RECORD SET
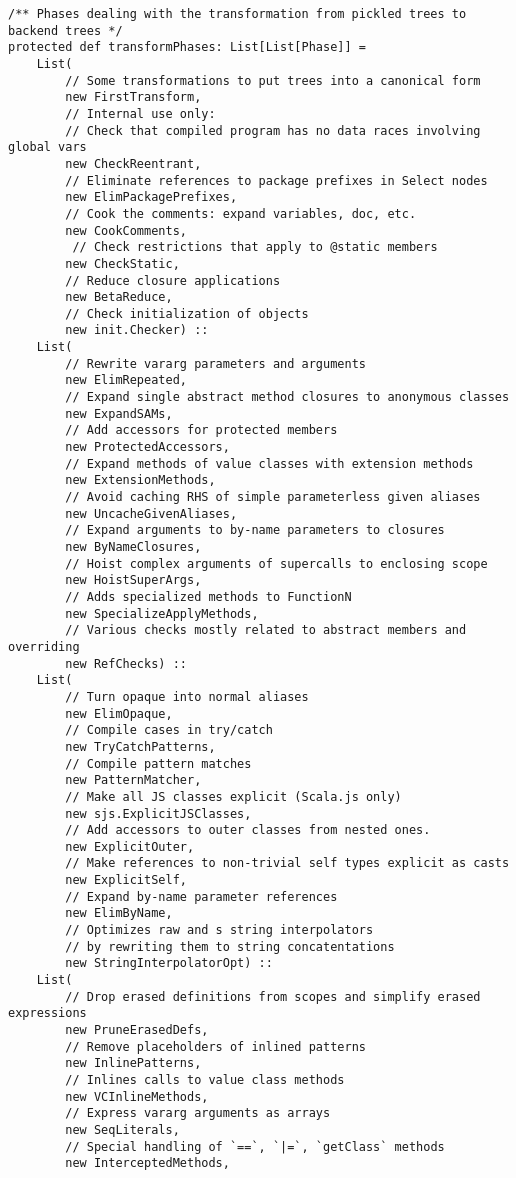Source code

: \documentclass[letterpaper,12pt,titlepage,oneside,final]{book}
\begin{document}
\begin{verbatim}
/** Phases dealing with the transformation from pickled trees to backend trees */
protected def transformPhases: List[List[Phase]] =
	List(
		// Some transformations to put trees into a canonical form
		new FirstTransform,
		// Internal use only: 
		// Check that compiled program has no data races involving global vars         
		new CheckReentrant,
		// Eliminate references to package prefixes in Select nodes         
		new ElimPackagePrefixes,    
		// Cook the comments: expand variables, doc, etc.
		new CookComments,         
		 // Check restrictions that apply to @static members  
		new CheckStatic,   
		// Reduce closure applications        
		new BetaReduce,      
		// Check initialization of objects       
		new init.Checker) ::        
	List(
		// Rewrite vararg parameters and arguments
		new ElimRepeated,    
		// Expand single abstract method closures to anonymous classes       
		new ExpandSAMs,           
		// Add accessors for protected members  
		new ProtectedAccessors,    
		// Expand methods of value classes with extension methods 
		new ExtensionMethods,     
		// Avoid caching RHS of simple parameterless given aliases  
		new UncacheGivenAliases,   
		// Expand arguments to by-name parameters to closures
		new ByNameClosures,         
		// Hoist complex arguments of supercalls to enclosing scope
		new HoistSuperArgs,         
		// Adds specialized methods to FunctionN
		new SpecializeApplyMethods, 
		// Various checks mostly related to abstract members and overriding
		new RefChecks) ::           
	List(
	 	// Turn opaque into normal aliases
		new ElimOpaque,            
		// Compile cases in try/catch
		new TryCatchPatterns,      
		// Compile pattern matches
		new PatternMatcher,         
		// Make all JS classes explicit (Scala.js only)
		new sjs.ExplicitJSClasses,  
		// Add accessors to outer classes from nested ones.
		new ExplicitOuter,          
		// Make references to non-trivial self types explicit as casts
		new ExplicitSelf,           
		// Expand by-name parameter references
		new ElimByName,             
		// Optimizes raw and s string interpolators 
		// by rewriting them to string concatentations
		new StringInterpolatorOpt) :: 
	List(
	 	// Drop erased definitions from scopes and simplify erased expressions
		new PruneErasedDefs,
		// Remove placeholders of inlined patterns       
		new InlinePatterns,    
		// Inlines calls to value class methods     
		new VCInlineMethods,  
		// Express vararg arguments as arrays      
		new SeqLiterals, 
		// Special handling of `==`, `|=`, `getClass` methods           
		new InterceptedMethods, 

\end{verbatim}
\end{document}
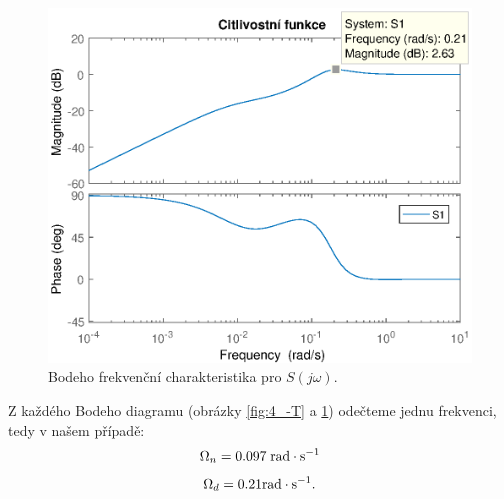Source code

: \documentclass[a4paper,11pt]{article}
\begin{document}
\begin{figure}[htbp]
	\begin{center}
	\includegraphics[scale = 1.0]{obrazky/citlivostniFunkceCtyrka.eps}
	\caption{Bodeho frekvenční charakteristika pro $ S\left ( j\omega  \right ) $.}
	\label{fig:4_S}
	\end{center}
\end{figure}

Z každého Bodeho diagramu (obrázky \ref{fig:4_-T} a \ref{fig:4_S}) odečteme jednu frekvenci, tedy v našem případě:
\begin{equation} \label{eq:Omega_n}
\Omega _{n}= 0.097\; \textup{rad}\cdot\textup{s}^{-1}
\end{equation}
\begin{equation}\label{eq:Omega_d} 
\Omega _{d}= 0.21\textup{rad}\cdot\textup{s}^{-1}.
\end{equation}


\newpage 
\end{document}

TASK REQUIREMENTS
Having located the line containing "frekvenční charakteristika pro", set it down along with every line after it through the end of the data, reproducing each exactly.

OUTPUT OF THE TASK
	\caption{Bodeho frekvenční charakteristika pro $ S\left ( j\omega  \right ) $.}
	\label{fig:4_S}
	\end{center}
\end{figure}

Z každého Bodeho diagramu (obrázky \ref{fig:4_-T} a \ref{fig:4_S}) odečteme jednu frekvenci, tedy v našem případě:
\begin{equation} \label{eq:Omega_n}
\Omega _{n}= 0.097\; \textup{rad}\cdot\textup{s}^{-1}
\end{equation}
\begin{equation}\label{eq:Omega_d} 
\Omega _{d}= 0.21\textup{rad}\cdot\textup{s}^{-1}.
\end{equation}


\newpage 
\end{document}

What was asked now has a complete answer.